→ **Work item**
Omit the pictures and copy the entries exactly.

→ **Collected data**
========================================

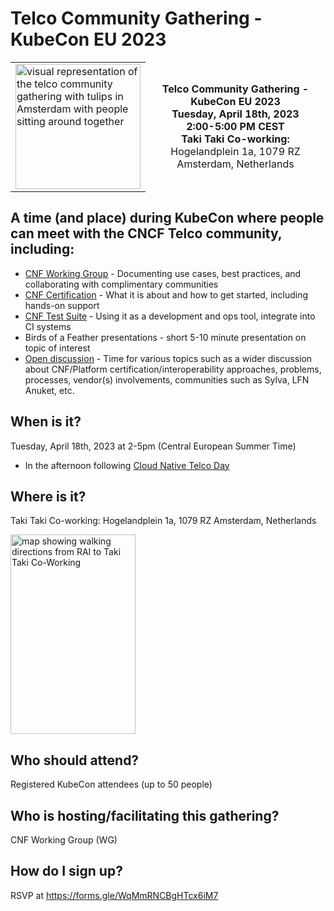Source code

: # Telco Community Gathering - KubeCon EU 2023

<p>
<table>
<tr>
<td>
<img alt="visual representation of the telco community gathering with tulips in Amsterdam with people sitting around together" src="https://user-images.githubusercontent.com/26697/225457326-9b63717c-023f-4dec-966d-a12793188df0.png" width="200" height="200"/>
</td>
<td valign="center" align="center" border=0 style="border-style: hidden;">
<b>Telco Community Gathering - KubeCon EU 2023</b><br/>
<b>Tuesday, April 18th, 2023</b><br/>
<b>2:00-5:00 PM CEST</b><br/>
  <b>Taki Taki Co-working:</b><br />Hogelandplein 1a, 1079 RZ<br /> Amsterdam, Netherlands

</td>
</tr>
</table>
</p>



## A time (and place) during KubeCon where people can meet with the CNCF Telco community, including:

- [CNF Working Group](https://github.com/cncf/cnf-wg) - Documenting use cases, best practices, and collaborating with complimentary communities
- [CNF Certification](https://github.com/cncf/cnf-certification/#readme) - What it is about and how to get started, including hands-on support
- [CNF Test Suite](https://github.com/cncf/cnf-testsuite#cnf-test-suite) - Using it as a development and ops tool, integrate into CI systems
- Birds of a Feather presentations - short 5-10 minute presentation on topic of interest
- [Open discussion](https://github.com/cncf/cnf-wg/discussions/257) - Time for various topics such as a wider discussion about CNF/Platform certification/interoperability approaches, problems, 
processes, vendor(s) involvements, communities such as Sylva, LFN Anuket, etc.

## When is it?

Tuesday, April 18th, 2023 at 2-5pm (Central European Summer Time)<br />
- In the afternoon following [Cloud Native Telco Day](https://events.linuxfoundation.org/kubecon-cloudnativecon-europe/co-located-events/cloud-native-telco-day/)

## Where is it?

Taki Taki Co-working: 
Hogelandplein 1a, 1079 RZ Amsterdam, Netherlands


<img alt="map showing walking directions from RAI to Taki Taki Co-Working" src="https://user-images.githubusercontent.com/26697/230246177-8262bac4-54bd-4feb-bdaf-6a918a013913.png" width="200" height="319"/>


## Who should attend?

Registered KubeCon attendees (up to 50 people)

## Who is hosting/facilitating this gathering?

CNF Working Group (WG)

## How do I sign up?

RSVP at https://forms.gle/WqMmRNCBgHTcx6iM7

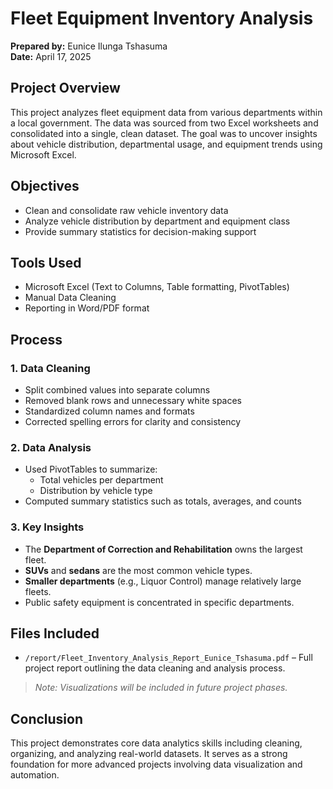 # Fleet Equipment Inventory Analysis

**Prepared by:** Eunice Ilunga Tshasuma  
**Date:** April 17, 2025

## Project Overview

This project analyzes fleet equipment data from various departments within a local government. The data was sourced from two Excel worksheets and consolidated into a single, clean dataset. The goal was to uncover insights about vehicle distribution, departmental usage, and equipment trends using Microsoft Excel.

## Objectives

- Clean and consolidate raw vehicle inventory data
- Analyze vehicle distribution by department and equipment class
- Provide summary statistics for decision-making support

## Tools Used

- Microsoft Excel (Text to Columns, Table formatting, PivotTables)
- Manual Data Cleaning
- Reporting in Word/PDF format

## Process

### 1. Data Cleaning
- Split combined values into separate columns
- Removed blank rows and unnecessary white spaces
- Standardized column names and formats
- Corrected spelling errors for clarity and consistency

### 2. Data Analysis
- Used PivotTables to summarize:
  - Total vehicles per department
  - Distribution by vehicle type
- Computed summary statistics such as totals, averages, and counts

### 3. Key Insights
- The **Department of Correction and Rehabilitation** owns the largest fleet.
- **SUVs** and **sedans** are the most common vehicle types.
- **Smaller departments** (e.g., Liquor Control) manage relatively large fleets.
- Public safety equipment is concentrated in specific departments.

## Files Included

- `/report/Fleet_Inventory_Analysis_Report_Eunice_Tshasuma.pdf` – Full project report outlining the data cleaning and analysis process.

> *Note: Visualizations will be included in future project phases.*

## Conclusion

This project demonstrates core data analytics skills including cleaning, organizing, and analyzing real-world datasets. It serves as a strong foundation for more advanced projects involving data visualization and automation.
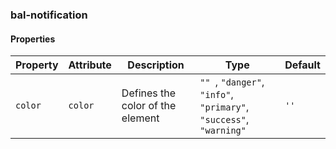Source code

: ### bal-notification
 
#### Properties

| Property | Attribute | Description                      | Type                                                                        | Default |
| -------- | --------- | -------------------------------- | --------------------------------------------------------------------------- | ------- |
| `color`  | `color`   | Defines the color of the element | `"" `, ` "danger" `, ` "info" `, ` "primary" `, ` "success" `, ` "warning"` | `''`    |


 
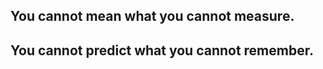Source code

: 
<h2> You cannot mean what you cannot measure. </h2>
</b>
<h2> <h2> You cannot predict what you cannot remember. </h2>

========================================

→ **Solved exercise**
Source code

: # Telco Community Gathering - KubeCon EU 2023

<p>
<table>
<tr>
<td>
<img alt="visual representation of the telco community gathering with tulips in Amsterdam with people sitting around together" src="https://user-images.githubusercontent.com/26697/225457326-9b63717c-023f-4dec-966d-a12793188df0.png" width="200" height="200"/>
</td>
<td valign="center" align="center" border=0 style="border-style: hidden;">
<b>Telco Community Gathering - KubeCon EU 2023</b><br/>
<b>Tuesday, April 18th, 2023</b><br/>
<b>2:00-5:00 PM CEST</b><br/>
  <b>Taki Taki Co-working:</b><br />Hogelandplein 1a, 1079 RZ<br /> Amsterdam, Netherlands

</td>
</tr>
</table>
</p>



## A time (and place) during KubeCon where people can meet with the CNCF Telco community, including:

- [CNF Working Group](https://github.com/cncf/cnf-wg) - Documenting use cases, best practices, and collaborating with complimentary communities
- [CNF Certification](https://github.com/cncf/cnf-certification/#readme) - What it is about and how to get started, including hands-on support
- [CNF Test Suite](https://github.com/cncf/cnf-testsuite#cnf-test-suite) - Using it as a development and ops tool, integrate into CI systems
- Birds of a Feather presentations - short 5-10 minute presentation on topic of interest
- [Open discussion](https://github.com/cncf/cnf-wg/discussions/257) - Time for various topics such as a wider discussion about CNF/Platform certification/interoperability approaches, problems, 
processes, vendor(s) involvements, communities such as Sylva, LFN Anuket, etc.

## When is it?

Tuesday, April 18th, 2023 at 2-5pm (Central European Summer Time)<br />
- In the afternoon following [Cloud Native Telco Day](https://events.linuxfoundation.org/kubecon-cloudnativecon-europe/co-located-events/cloud-native-telco-day/)

## Where is it?

Taki Taki Co-working: 
Hogelandplein 1a, 1079 RZ Amsterdam, Netherlands


<img alt="map showing walking directions from RAI to Taki Taki Co-Working" src="https://user-images.githubusercontent.com/26697/230246177-8262bac4-54bd-4feb-bdaf-6a918a013913.png" width="200" height="319"/>


## Who should attend?

Registered KubeCon attendees (up to 50 people)

## Who is hosting/facilitating this gathering?

CNF Working Group (WG)

## How do I sign up?

RSVP at https://forms.gle/WqMmRNCBgHTcx6iM7

 # Fleet Equipment Inventory Analysis

**Prepared by:** Eunice Ilunga Tshasuma  
**Date:** April 17, 2025

## Project Overview

This project analyzes fleet equipment data from various departments within a local government. The data was sourced from two Excel worksheets and consolidated into a single, clean dataset. The goal was to uncover insights about vehicle distribution, departmental usage, and equipment trends using Microsoft Excel.

## Objectives

- Clean and consolidate raw vehicle inventory data
- Analyze vehicle distribution by department and equipment class
- Provide summary statistics for decision-making support

## Tools Used

- Microsoft Excel (Text to Columns, Table formatting, PivotTables)
- Manual Data Cleaning
- Reporting in Word/PDF format

## Process

### 1. Data Cleaning
- Split combined values into separate columns
- Removed blank rows and unnecessary white spaces
- Standardized column names and formats
- Corrected spelling errors for clarity and consistency

### 2. Data Analysis
- Used PivotTables to summarize:
  - Total vehicles per department
  - Distribution by vehicle type
- Computed summary statistics such as totals, averages, and counts

### 3. Key Insights
- The **Department of Correction and Rehabilitation** owns the largest fleet.
- **SUVs** and **sedans** are the most common vehicle types.
- **Smaller departments** (e.g., Liquor Control) manage relatively large fleets.
- Public safety equipment is concentrated in specific departments.

## Files Included

- `/report/Fleet_Inventory_Analysis_Report_Eunice_Tshasuma.pdf` – Full project report outlining the data cleaning and analysis process.

> *Note: Visualizations will be included in future project phases.*

## Conclusion

This project demonstrates core data analytics skills including cleaning, organizing, and analyzing real-world datasets. It serves as a strong foundation for more advanced projects involving data visualization and automation.
Source code

: ### bal-notification
 
#### Properties

| Property | Attribute | Description                      | Type                                                                        | Default |
| -------- | --------- | -------------------------------- | --------------------------------------------------------------------------- | ------- |
| `color`  | `color`   | Defines the color of the element | `"" `, ` "danger" `, ` "info" `, ` "primary" `, ` "success" `, ` "warning"` | `''`    |


 
Source code

: 
<h2> You cannot mean what you cannot measure. </h2>
</b>
<h2> <h2> You cannot predict what you cannot remember. </h2>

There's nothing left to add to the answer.